_Your instructions_.
Copy out all lines of the records in which the word "streams" appears.

(Data shown Opens)

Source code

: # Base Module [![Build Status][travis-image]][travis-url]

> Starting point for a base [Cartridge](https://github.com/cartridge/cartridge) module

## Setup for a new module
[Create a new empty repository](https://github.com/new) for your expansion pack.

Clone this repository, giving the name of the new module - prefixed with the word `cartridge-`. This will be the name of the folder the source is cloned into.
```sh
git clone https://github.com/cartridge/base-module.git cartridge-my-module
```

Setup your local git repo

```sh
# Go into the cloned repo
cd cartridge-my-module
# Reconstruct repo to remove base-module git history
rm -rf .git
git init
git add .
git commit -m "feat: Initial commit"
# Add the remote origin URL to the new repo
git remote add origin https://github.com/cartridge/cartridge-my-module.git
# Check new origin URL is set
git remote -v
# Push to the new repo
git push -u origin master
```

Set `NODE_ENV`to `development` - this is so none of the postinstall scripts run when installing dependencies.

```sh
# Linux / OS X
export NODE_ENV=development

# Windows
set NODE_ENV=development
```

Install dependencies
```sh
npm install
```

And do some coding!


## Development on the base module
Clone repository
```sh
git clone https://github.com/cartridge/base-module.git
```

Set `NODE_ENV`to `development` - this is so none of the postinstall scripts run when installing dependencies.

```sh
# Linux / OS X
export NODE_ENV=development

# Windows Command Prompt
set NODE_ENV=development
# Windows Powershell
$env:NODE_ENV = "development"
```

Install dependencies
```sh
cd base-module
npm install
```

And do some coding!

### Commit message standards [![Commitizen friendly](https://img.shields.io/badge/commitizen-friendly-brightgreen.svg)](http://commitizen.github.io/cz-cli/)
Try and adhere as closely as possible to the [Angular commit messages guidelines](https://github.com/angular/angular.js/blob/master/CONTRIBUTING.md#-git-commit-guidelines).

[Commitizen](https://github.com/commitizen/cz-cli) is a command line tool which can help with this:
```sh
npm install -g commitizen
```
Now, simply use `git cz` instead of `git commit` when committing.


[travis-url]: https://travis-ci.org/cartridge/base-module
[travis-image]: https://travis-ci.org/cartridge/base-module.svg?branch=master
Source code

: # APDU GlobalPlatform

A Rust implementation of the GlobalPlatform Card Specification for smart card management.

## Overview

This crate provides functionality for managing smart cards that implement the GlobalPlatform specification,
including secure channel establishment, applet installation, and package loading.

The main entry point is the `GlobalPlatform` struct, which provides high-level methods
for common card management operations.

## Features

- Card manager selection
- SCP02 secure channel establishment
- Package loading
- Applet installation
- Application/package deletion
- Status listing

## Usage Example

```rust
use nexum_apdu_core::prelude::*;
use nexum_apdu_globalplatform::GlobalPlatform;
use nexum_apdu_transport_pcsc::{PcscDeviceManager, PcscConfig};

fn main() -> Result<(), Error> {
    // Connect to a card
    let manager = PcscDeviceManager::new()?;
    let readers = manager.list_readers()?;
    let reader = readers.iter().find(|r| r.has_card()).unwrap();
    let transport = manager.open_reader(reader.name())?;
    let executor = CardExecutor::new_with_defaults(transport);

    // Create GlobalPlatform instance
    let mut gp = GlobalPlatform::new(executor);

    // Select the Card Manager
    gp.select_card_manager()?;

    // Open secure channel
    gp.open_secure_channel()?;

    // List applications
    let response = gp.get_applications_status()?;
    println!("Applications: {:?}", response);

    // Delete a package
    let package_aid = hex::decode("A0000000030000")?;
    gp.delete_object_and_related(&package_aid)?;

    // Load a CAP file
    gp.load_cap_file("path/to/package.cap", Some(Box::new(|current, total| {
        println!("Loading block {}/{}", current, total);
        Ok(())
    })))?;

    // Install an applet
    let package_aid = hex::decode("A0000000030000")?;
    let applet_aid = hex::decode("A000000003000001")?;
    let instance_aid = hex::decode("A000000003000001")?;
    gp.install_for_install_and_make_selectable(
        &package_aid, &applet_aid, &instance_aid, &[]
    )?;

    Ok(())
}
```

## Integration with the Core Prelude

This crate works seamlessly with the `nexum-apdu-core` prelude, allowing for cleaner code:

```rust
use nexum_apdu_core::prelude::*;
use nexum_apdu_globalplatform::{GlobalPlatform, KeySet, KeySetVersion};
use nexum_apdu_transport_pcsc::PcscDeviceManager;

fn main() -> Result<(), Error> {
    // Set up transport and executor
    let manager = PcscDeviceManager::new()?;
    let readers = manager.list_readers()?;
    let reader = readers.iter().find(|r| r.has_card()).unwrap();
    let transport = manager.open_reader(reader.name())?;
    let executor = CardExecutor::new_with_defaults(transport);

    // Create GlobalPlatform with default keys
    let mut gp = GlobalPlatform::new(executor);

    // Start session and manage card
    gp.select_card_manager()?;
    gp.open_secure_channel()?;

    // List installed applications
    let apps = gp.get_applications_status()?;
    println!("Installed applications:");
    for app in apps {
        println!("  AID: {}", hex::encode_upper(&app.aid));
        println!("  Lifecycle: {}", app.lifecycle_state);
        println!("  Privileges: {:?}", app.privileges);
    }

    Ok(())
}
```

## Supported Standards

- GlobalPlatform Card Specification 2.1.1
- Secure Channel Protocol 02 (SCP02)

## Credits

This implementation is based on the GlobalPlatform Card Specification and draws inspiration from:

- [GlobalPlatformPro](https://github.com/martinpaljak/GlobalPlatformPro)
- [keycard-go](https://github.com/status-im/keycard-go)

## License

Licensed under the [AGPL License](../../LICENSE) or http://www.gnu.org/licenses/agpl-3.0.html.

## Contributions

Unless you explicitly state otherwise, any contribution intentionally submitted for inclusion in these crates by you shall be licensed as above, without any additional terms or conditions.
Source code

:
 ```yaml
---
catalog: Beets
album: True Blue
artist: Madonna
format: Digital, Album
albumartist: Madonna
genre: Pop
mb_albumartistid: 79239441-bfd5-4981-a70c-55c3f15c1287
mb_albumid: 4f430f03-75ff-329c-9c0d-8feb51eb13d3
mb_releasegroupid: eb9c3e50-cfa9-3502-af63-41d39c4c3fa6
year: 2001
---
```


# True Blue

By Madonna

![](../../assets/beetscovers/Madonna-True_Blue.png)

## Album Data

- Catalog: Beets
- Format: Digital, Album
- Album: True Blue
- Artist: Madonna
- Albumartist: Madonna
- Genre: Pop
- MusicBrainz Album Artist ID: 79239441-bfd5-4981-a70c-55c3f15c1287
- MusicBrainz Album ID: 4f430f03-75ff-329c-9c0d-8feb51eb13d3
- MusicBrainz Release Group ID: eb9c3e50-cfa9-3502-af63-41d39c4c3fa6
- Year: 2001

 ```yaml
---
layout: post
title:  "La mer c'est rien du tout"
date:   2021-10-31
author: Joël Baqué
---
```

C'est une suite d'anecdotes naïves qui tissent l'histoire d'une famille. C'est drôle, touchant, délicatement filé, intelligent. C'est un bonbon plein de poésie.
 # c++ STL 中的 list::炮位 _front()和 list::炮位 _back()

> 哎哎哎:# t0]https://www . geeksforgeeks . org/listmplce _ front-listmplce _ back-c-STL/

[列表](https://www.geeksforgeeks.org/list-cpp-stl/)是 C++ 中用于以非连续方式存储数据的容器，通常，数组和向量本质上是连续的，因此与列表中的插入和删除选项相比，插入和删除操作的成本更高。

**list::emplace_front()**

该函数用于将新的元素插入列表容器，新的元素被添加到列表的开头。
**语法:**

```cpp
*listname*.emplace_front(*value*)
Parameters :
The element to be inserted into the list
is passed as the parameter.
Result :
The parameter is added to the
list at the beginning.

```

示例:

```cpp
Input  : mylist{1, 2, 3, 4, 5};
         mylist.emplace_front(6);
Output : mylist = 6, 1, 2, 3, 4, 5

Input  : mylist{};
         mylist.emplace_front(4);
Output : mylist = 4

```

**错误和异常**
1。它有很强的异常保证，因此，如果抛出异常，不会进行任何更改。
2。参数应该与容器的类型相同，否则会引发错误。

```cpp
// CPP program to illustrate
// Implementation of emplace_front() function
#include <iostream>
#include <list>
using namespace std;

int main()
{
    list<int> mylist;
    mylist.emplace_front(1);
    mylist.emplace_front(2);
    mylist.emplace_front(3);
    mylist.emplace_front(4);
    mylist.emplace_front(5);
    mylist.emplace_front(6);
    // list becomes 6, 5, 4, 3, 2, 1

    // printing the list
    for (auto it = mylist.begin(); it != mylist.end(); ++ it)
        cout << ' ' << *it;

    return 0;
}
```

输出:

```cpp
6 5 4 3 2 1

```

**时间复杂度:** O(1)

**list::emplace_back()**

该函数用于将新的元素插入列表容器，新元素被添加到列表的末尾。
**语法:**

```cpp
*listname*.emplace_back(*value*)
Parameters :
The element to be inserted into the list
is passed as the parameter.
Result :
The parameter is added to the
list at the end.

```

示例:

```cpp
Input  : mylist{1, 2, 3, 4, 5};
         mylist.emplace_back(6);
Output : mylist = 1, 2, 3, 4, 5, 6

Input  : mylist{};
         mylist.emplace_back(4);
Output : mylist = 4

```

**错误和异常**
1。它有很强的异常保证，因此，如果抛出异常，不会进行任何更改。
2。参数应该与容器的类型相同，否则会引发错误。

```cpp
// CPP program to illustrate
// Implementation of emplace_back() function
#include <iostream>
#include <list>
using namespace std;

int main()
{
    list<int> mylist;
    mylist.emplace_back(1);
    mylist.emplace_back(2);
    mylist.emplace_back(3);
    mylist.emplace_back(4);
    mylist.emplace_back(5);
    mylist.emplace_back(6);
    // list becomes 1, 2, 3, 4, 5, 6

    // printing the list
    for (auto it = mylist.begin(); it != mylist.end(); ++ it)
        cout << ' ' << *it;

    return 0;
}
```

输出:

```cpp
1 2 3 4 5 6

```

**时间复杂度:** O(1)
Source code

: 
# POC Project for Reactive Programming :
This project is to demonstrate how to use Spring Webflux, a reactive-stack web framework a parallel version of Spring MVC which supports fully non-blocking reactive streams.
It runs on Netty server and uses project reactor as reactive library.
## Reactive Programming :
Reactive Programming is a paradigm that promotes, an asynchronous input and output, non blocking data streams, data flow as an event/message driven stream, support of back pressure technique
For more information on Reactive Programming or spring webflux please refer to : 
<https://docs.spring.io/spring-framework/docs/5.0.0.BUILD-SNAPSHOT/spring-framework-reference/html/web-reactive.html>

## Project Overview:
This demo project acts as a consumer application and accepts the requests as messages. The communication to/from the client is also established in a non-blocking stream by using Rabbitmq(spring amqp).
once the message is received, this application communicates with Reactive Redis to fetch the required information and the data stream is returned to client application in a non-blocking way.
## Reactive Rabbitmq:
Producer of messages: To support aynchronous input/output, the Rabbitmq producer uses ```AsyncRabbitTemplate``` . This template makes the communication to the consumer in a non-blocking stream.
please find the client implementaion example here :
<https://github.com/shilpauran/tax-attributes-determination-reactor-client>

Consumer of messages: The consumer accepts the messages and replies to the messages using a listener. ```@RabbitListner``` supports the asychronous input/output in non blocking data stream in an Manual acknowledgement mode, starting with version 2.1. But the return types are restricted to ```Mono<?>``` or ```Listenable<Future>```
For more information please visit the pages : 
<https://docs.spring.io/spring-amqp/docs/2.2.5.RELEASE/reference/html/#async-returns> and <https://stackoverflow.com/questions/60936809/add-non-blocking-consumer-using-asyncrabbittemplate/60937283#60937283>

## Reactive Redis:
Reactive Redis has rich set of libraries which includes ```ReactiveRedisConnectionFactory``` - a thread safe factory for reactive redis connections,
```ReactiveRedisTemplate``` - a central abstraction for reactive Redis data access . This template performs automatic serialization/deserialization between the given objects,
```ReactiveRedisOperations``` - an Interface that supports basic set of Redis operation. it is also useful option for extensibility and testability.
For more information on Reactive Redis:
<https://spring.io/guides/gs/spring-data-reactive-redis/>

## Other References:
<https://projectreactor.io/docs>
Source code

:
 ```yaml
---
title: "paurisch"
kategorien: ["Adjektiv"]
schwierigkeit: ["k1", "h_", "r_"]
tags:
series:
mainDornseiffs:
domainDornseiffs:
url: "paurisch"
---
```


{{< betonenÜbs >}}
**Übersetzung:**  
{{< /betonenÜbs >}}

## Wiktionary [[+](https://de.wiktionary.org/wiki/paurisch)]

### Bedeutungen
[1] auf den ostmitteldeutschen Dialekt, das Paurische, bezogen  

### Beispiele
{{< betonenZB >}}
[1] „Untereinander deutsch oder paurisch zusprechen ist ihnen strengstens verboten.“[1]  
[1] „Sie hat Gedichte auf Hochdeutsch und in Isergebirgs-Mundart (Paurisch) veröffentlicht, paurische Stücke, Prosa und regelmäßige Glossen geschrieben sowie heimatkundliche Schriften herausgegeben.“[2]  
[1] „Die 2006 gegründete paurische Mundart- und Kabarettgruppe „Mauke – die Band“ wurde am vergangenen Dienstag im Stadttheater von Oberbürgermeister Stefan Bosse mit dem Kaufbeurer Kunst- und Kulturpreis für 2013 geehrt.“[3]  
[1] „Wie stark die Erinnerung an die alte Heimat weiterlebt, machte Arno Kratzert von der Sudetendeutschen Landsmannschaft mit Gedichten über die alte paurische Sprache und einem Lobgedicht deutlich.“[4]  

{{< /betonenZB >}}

(Data shown Closes)

_Result_.
This project is to demonstrate how to use Spring Webflux, a reactive-stack web framework a parallel version of Spring MVC which supports fully non-blocking reactive streams.
Reactive Programming is a paradigm that promotes, an asynchronous input and output, non blocking data streams, data flow as an event/message driven stream, support of back pressure technique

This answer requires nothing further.